Все сходились на том, что Шамиль — новый Пугачев и как бы тут чего не вышло…

На объяснения местных вольнодумцев насчет того, что Шамиль, хоть и бунтарь, но на чужие земли, а тем более на царский трон не покушался, возражали помещики: "Разве не он ханские фамилии под корень извел? А мужика с дворянином вровень поставил? Податей не платят, рекрутов не дают, власти над собой никакой не ведают! Аккурат — Пугачев! Плаха по нему плачет!"

Вспомнили даже Лжедмитрия II — Тушинского вора, который пытался овладеть Москвой, а затем бежал в Калугу, где и был убит.

Пока публика горячо обсуждала свою будущность в соседстве с "буйными абреками", а купцы подумывали о возможных барышах ввиду ожидавшегося наплыва гостей, полицмейстер твердил одно: "Калуга пока еще русский город! Тут им не Кавказ. Тут сиди смирно!"

За свои пять веков Калуга повидала многое. Она стояла на подступах к Москве и оказывалась участницей многих войн. Особая роль выпала ей в битвах с ханом Батыем и Наполеоном. Когда Кутузов оставил Москву, Калуга стала главной опорой его побед над французами.

Шамиль оказался не первым именитым пленником, жившим в Калуге. Еще при Екатерине здесь несколько лет пробыл епископ Краковский Солтык. После него в Калуге был поселен последний крымский хан Шан-Гирей. Потом хана отпустили в Молдавию, откуда он попал на остров Родос, где был задушен по приказу турецкого султана.

В Калуге был похоронен и султан Малой Киргизской орды Аригази Абдул-Азиз, живший здесь с 1824 по 1833 год на широкую ногу с родными и свитой и умерший от сильной простуды, когда выпил в жару слишком много холодного квасу.

Однако впечатление от прибытия Шамиля затмило все прежние визиты знатных гостей.

 

"КРАСНЫЙ" ГУБЕРНАТОР

 

В. Арцимович, назначенный гражданским губернатором Калуги за год до прибытия Шамиля, разделял идеи Александра II о необходимости скорейшего переустройства общества на европейский манер.

Арцимович прослыл большим либералом и деятельно внедрял в сонную калужскую жизнь блага эмансипации. При нем забурлила не только общественная, но и экономическая жизнь. Местные помещики и дворянство, не поспевавшие за реформами губернатора, прозвали его "красным".

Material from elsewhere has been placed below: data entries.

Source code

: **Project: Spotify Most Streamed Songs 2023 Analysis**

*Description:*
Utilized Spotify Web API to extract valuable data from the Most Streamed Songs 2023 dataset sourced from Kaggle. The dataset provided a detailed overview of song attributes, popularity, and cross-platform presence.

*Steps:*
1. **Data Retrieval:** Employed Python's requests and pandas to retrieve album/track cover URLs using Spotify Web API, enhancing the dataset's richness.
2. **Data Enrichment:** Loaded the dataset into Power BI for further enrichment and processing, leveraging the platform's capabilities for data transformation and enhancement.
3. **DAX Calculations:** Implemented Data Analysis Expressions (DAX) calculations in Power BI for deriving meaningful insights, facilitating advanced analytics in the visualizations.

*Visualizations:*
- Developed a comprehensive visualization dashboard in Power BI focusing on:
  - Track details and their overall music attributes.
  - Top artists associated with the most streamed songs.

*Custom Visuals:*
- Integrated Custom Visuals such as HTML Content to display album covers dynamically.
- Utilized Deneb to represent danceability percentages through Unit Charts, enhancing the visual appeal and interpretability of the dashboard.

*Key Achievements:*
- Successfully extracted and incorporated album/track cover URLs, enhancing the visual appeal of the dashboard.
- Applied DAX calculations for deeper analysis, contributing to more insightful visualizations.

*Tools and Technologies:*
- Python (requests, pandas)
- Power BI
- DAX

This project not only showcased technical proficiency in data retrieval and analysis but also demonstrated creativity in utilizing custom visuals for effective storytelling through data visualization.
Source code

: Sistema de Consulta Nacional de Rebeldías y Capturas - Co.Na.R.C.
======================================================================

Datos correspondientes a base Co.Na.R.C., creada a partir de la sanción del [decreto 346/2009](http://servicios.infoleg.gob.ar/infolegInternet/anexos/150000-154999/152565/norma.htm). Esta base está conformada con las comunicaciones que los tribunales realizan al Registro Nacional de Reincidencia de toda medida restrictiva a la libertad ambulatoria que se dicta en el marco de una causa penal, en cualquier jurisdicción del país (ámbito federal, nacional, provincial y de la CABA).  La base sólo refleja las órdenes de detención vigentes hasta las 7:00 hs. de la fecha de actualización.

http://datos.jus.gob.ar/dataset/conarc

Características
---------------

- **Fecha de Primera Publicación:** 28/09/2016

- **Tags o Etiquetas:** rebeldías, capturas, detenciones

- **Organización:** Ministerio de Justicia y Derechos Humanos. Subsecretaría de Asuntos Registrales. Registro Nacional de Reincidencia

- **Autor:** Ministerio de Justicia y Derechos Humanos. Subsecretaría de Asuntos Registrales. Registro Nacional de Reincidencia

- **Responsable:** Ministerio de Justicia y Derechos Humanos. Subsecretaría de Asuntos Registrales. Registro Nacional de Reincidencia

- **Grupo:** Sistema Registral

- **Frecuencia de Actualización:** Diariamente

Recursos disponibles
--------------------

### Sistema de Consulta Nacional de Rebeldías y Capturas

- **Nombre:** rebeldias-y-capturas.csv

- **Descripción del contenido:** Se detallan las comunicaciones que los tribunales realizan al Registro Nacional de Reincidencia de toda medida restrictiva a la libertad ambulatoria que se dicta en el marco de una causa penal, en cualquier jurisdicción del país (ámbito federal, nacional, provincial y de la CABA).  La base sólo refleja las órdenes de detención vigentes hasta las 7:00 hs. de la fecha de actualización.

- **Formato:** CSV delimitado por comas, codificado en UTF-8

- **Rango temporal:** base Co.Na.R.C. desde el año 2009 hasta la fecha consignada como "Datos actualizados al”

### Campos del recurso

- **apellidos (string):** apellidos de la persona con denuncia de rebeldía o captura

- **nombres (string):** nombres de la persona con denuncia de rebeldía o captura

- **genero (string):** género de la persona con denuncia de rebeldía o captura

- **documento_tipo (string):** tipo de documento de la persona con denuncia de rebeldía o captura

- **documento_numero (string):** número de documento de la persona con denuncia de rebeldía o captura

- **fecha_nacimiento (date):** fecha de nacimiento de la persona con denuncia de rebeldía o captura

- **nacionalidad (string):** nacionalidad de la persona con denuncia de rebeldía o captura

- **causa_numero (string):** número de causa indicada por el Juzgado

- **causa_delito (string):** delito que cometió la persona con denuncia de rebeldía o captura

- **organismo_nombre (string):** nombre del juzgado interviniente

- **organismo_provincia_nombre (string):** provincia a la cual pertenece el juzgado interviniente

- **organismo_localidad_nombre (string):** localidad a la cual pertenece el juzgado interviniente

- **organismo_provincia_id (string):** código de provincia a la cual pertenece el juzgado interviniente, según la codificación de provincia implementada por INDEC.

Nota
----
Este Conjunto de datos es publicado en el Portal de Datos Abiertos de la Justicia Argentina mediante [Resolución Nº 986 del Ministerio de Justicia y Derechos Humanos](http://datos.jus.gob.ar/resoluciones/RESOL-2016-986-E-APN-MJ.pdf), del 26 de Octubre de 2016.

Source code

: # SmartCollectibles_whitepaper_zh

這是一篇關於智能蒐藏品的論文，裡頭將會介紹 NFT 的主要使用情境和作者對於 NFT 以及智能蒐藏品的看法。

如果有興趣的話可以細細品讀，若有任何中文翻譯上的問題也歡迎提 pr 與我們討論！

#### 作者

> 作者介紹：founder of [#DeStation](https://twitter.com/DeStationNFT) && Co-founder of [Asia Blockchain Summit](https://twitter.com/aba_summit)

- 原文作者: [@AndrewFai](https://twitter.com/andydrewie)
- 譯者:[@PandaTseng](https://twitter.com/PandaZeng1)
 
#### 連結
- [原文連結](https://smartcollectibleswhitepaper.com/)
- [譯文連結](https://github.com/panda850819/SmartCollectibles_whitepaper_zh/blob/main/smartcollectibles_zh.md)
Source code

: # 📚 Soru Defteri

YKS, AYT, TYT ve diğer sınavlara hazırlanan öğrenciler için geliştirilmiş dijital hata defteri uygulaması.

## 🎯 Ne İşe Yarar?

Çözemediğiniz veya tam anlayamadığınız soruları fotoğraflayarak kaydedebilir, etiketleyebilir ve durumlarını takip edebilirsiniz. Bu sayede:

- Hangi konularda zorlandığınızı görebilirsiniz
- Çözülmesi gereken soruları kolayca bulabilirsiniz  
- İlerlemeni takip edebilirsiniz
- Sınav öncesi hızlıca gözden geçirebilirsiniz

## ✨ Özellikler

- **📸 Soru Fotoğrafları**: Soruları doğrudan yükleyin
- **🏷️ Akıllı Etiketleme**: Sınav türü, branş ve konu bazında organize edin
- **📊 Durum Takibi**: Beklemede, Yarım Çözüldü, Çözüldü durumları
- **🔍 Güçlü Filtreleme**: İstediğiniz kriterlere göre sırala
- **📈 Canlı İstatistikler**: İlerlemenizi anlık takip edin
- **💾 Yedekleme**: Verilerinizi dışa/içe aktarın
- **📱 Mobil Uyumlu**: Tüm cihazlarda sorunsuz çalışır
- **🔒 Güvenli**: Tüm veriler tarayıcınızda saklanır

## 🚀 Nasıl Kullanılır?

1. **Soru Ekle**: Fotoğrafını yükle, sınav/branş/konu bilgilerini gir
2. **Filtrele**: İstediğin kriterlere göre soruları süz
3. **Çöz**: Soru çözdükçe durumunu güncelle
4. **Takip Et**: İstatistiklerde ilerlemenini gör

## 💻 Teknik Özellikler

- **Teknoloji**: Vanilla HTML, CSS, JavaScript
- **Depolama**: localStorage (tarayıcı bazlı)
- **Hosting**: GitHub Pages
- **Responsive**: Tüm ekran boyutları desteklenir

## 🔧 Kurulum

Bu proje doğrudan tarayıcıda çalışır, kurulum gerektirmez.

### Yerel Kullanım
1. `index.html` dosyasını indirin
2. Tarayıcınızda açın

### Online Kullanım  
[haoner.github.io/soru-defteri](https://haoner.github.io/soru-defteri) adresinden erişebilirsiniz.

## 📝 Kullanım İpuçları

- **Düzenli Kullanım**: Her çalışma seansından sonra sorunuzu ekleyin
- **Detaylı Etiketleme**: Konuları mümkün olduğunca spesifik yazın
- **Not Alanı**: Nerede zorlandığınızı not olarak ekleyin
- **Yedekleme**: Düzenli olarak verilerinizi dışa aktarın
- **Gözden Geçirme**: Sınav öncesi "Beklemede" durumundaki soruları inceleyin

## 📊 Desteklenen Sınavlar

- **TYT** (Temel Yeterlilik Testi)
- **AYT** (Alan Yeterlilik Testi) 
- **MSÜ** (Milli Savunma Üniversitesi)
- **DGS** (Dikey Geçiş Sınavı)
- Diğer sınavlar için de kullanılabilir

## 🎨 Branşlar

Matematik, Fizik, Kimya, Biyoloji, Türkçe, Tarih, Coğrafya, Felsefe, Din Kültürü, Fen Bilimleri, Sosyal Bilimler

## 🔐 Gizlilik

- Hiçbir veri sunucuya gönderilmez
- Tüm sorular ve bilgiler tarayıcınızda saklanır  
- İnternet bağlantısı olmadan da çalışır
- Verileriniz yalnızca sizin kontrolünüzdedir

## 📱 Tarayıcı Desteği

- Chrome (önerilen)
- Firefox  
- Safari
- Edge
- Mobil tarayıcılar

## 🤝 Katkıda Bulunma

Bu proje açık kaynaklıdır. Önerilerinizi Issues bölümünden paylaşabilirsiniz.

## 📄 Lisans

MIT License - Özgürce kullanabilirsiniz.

Двигателем прогресса стала газета "Калужские губернские ведомости". В ней же, с прибытием в город имама, появилась постоянная колонка "Из дома Шамиля".

Губернатор близко подружился с имамом, и между ними часто случались довольно откровенные беседы. Однажды, когда речь зашла о последних днях войны, Шамиль сказал Арцимовичу: "Я вышел в Гунибе, чтобы спасти свой народ. Я покинул родину, чтобы сохранить ее. Я стал аманатом, чтобы армия царя вернулась в Россию. Они пришли к нам рабами, не по своей воле, но горцы научили их любить и защищать свободу. Если будет на то воля Аллаха, они помогут царю Александру понять, что лучше быть главой свободных людей, чем царем рабов".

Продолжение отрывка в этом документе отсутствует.